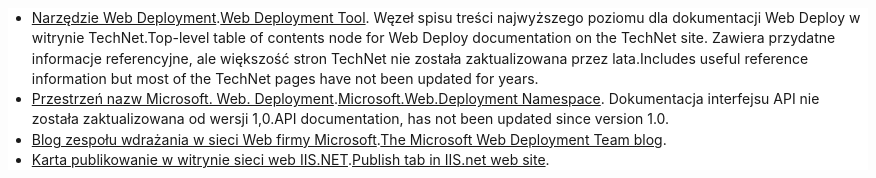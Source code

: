 - <span data-ttu-id="caf48-292">[Narzędzie Web Deployment](https://go.microsoft.com/fwlink/?LinkId=151481).</span><span class="sxs-lookup"><span data-stu-id="caf48-292">[Web Deployment Tool](https://go.microsoft.com/fwlink/?LinkId=151481).</span></span> <span data-ttu-id="caf48-293">Węzeł spisu treści najwyższego poziomu dla dokumentacji Web Deploy w witrynie TechNet.</span><span class="sxs-lookup"><span data-stu-id="caf48-293">Top-level table of contents node for Web Deploy documentation on the TechNet site.</span></span> <span data-ttu-id="caf48-294">Zawiera przydatne informacje referencyjne, ale większość stron TechNet nie została zaktualizowana przez lata.</span><span class="sxs-lookup"><span data-stu-id="caf48-294">Includes useful reference information but most of the TechNet pages have not been updated for years.</span></span>
- <span data-ttu-id="caf48-295">[Przestrzeń nazw Microsoft. Web. Deployment](https://go.microsoft.com/fwlink/?LinkId=148630).</span><span class="sxs-lookup"><span data-stu-id="caf48-295">[Microsoft.Web.Deployment Namespace](https://go.microsoft.com/fwlink/?LinkId=148630).</span></span> <span data-ttu-id="caf48-296">Dokumentacja interfejsu API nie została zaktualizowana od wersji 1,0.</span><span class="sxs-lookup"><span data-stu-id="caf48-296">API documentation, has not been updated since version 1.0.</span></span>
- <span data-ttu-id="caf48-297">[Blog zespołu wdrażania w sieci Web firmy Microsoft](https://blogs.iis.net/msdeploy/default.aspx).</span><span class="sxs-lookup"><span data-stu-id="caf48-297">[The Microsoft Web Deployment Team blog](https://blogs.iis.net/msdeploy/default.aspx).</span></span>
- <span data-ttu-id="caf48-298">[Karta publikowanie w witrynie sieci web IIS.NET](https://www.iis.net/learn/publish).</span><span class="sxs-lookup"><span data-stu-id="caf48-298">[Publish tab in IIS.net web site](https://www.iis.net/learn/publish).</span></span>
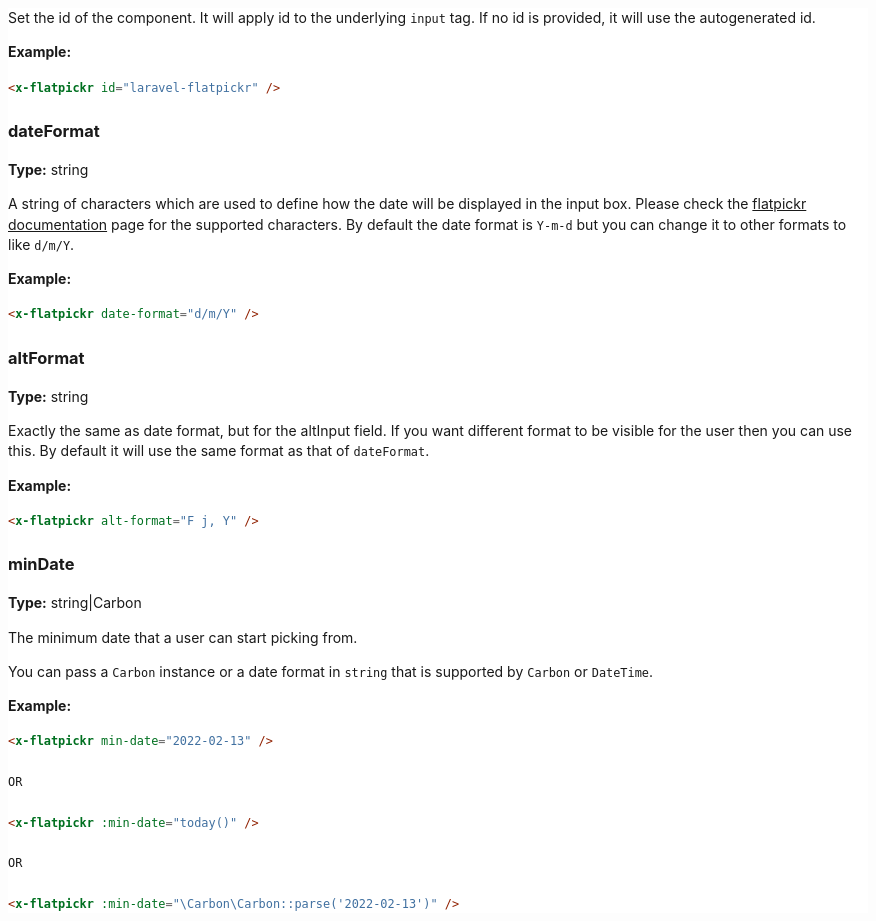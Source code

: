 Set the id of the component. It will apply id to the underlying `input` tag. If no id is provided, it will use the autogenerated id.

**Example:**

```html
<x-flatpickr id="laravel-flatpickr" />
```

### dateFormat

**Type:** string

A string of characters which are used to define how the date will be displayed in the input box. Please check the [flatpickr documentation](https://flatpickr.js.org/formatting/) page for the supported characters. By default the date format is `Y-m-d` but you can change it to other formats to like `d/m/Y`.

**Example:**

```html
<x-flatpickr date-format="d/m/Y" />
```

### altFormat

**Type:** string

Exactly the same as date format, but for the altInput field. If you want different format to be visible for the user then you can use this. By default it will use the same format as that of `dateFormat`.

**Example:**

```html
<x-flatpickr alt-format="F j, Y" />
```

### minDate

**Type:** string|Carbon

The minimum date that a user can start picking from.

You can pass a `Carbon` instance or a date format in `string` that is supported by `Carbon` or `DateTime`.

**Example:**

```html
<x-flatpickr min-date="2022-02-13" />

OR

<x-flatpickr :min-date="today()" />

OR

<x-flatpickr :min-date="\Carbon\Carbon::parse('2022-02-13')" />
```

▬▬▬▬▬▬

## WHAT IS REQUIRED
Wherever a line of the material has the word "string", add it to a tally; give only the final number.

## EXPECTED ANSWER
5